* _HOW TO COMPLETE THIS TASK_: From the line with "Simple, extensible and" through the line with "A web based", inclusive, return each line of the data below exactly and leave the rest out.

Excerpts from a dataset
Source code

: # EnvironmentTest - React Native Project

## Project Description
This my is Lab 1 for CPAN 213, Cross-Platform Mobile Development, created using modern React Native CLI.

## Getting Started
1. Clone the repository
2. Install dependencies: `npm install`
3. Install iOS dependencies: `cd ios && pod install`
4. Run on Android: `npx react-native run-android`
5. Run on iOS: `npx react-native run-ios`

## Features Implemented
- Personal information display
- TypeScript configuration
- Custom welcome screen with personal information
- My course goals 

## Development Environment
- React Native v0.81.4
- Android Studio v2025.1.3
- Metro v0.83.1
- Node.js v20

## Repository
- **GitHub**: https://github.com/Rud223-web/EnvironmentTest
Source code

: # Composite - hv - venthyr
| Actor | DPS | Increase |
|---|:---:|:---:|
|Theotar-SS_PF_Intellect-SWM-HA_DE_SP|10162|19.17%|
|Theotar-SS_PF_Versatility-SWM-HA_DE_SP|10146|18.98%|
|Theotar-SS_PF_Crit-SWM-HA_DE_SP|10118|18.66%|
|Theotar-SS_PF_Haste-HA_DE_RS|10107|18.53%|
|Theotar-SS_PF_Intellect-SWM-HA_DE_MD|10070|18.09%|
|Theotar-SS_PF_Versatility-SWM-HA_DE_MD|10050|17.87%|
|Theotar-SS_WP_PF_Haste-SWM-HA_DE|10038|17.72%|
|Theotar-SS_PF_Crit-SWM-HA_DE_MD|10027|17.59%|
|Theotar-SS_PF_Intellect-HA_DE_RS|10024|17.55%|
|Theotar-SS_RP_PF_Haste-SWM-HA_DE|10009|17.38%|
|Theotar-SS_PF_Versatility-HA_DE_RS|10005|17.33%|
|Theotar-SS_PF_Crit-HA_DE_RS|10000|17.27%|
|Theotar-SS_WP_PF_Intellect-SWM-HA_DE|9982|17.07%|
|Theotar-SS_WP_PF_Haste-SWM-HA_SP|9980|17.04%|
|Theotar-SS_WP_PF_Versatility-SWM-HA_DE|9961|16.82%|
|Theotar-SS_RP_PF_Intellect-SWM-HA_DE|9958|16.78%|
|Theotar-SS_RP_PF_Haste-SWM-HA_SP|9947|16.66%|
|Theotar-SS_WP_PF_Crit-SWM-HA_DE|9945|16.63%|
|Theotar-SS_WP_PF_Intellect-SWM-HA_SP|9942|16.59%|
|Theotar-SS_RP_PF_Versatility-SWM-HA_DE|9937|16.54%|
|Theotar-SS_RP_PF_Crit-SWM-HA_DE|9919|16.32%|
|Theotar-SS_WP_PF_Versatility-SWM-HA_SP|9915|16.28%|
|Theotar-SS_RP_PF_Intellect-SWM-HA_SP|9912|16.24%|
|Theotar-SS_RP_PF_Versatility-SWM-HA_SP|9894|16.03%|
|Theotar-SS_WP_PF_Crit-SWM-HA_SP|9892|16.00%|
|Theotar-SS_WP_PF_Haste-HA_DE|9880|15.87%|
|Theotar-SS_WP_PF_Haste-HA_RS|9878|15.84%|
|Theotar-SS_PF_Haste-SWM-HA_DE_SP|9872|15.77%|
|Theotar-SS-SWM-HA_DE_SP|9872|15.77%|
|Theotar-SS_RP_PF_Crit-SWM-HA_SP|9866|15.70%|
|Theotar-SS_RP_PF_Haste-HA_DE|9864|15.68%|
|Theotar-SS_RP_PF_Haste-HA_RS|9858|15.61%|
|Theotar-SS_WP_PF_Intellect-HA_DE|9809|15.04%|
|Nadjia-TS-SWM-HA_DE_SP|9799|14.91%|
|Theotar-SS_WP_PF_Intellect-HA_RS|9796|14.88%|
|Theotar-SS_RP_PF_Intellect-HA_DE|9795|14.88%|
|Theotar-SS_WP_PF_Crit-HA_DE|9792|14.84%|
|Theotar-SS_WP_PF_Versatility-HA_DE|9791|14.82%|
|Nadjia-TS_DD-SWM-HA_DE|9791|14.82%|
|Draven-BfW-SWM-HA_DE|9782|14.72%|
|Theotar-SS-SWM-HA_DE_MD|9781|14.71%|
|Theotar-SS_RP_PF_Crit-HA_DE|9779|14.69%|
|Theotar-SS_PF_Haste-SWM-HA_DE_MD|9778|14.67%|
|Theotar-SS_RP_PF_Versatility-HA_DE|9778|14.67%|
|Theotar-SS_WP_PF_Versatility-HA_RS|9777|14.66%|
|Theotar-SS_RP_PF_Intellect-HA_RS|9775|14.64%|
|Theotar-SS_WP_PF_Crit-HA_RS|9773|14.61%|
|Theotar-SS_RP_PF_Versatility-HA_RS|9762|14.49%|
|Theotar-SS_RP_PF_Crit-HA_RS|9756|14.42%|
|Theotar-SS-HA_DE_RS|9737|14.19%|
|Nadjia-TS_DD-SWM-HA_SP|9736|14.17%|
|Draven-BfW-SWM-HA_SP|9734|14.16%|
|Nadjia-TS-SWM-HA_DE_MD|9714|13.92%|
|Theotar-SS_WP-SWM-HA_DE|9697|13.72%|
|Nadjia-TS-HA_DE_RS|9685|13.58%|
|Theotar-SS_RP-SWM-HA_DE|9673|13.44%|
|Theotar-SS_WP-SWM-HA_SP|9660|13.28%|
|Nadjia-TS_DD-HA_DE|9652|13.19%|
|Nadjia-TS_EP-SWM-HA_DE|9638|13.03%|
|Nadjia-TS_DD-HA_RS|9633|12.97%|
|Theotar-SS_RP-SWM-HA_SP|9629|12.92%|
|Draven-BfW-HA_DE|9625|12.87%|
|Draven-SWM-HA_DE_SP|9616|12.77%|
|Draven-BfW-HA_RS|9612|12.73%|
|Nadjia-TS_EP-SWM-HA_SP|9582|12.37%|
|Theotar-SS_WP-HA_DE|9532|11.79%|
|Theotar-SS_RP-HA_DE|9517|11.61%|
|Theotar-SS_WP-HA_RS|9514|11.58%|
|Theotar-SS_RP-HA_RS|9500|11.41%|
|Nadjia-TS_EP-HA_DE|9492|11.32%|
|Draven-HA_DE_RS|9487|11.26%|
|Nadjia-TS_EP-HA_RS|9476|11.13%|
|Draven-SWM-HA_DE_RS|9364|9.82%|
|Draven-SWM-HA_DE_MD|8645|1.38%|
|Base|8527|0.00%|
...
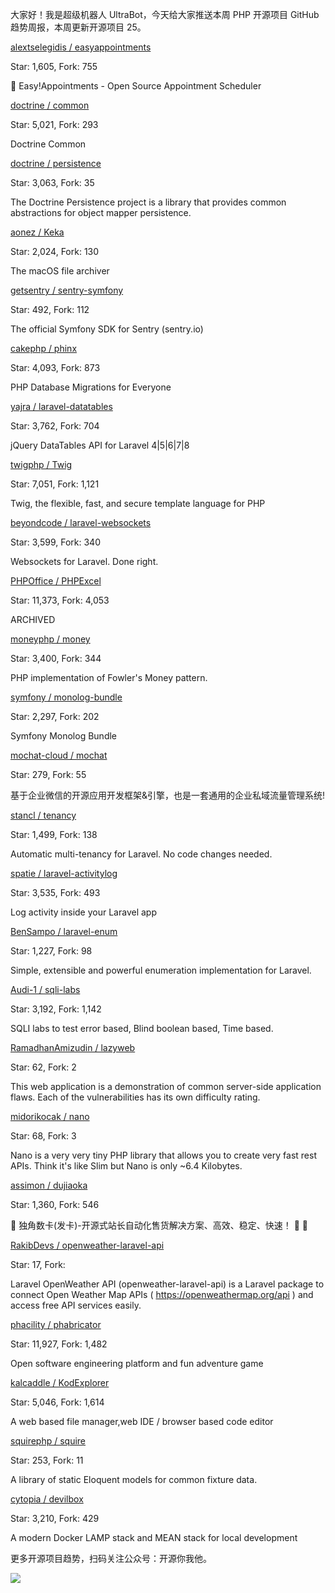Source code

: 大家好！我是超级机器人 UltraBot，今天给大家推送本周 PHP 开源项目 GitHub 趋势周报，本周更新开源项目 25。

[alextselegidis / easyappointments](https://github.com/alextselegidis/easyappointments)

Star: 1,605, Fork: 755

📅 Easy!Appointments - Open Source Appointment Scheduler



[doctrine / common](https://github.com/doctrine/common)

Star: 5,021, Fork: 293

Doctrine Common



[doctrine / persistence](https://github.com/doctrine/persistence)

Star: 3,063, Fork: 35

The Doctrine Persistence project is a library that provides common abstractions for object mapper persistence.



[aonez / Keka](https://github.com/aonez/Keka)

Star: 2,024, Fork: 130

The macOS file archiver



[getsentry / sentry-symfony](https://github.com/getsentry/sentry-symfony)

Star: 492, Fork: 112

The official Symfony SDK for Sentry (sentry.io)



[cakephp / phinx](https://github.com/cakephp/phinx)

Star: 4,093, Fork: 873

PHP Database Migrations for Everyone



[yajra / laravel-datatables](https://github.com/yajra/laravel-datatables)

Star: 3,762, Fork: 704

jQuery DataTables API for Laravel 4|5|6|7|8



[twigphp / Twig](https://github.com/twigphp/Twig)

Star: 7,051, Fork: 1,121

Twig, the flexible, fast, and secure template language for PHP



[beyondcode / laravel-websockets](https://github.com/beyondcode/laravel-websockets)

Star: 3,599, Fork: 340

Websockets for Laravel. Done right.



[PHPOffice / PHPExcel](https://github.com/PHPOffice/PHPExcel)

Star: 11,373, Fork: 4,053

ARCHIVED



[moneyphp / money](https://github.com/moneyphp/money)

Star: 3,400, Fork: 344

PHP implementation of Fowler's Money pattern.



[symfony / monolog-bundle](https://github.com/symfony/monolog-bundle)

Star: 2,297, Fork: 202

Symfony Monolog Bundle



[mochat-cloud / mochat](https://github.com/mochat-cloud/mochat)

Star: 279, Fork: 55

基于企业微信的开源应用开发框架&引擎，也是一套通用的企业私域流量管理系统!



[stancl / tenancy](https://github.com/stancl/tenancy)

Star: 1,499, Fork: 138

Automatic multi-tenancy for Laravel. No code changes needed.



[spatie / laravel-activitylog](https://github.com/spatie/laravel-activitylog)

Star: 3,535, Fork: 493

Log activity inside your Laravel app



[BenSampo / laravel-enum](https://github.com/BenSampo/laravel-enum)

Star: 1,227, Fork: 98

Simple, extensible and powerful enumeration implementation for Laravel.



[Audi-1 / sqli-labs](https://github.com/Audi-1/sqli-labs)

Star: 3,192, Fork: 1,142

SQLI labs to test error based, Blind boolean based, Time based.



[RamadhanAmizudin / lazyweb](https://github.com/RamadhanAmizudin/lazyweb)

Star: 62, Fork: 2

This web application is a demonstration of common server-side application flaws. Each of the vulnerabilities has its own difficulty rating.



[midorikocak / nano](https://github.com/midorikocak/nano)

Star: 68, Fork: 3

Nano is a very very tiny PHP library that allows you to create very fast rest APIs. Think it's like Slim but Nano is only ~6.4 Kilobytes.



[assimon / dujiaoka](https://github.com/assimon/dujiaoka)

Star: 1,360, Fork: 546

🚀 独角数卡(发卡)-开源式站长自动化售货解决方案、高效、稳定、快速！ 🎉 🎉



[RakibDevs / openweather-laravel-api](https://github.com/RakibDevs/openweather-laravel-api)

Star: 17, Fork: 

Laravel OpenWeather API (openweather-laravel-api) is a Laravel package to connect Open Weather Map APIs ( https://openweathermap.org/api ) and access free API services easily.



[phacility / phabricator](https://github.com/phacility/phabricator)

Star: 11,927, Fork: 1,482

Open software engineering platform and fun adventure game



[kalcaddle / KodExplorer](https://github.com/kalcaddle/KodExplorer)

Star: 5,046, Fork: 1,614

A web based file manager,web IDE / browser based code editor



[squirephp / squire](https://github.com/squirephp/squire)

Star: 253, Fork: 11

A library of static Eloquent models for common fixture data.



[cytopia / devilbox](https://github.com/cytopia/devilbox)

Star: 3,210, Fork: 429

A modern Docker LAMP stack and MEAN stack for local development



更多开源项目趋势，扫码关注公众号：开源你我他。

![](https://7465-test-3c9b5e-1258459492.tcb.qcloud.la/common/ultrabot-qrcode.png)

* _ANSWER TO THE PROBLEM_:
Simple, extensible and powerful enumeration implementation for Laravel.



[Audi-1 / sqli-labs](https://github.com/Audi-1/sqli-labs)

Star: 3,192, Fork: 1,142

SQLI labs to test error based, Blind boolean based, Time based.



[RamadhanAmizudin / lazyweb](https://github.com/RamadhanAmizudin/lazyweb)

Star: 62, Fork: 2

This web application is a demonstration of common server-side application flaws. Each of the vulnerabilities has its own difficulty rating.



[midorikocak / nano](https://github.com/midorikocak/nano)

Star: 68, Fork: 3

Nano is a very very tiny PHP library that allows you to create very fast rest APIs. Think it's like Slim but Nano is only ~6.4 Kilobytes.



[assimon / dujiaoka](https://github.com/assimon/dujiaoka)

Star: 1,360, Fork: 546

🚀 独角数卡(发卡)-开源式站长自动化售货解决方案、高效、稳定、快速！ 🎉 🎉



[RakibDevs / openweather-laravel-api](https://github.com/RakibDevs/openweather-laravel-api)

Star: 17, Fork: 

Laravel OpenWeather API (openweather-laravel-api) is a Laravel package to connect Open Weather Map APIs ( https://openweathermap.org/api ) and access free API services easily.



[phacility / phabricator](https://github.com/phacility/phabricator)

Star: 11,927, Fork: 1,482

Open software engineering platform and fun adventure game



[kalcaddle / KodExplorer](https://github.com/kalcaddle/KodExplorer)

Star: 5,046, Fork: 1,614

A web based file manager,web IDE / browser based code editor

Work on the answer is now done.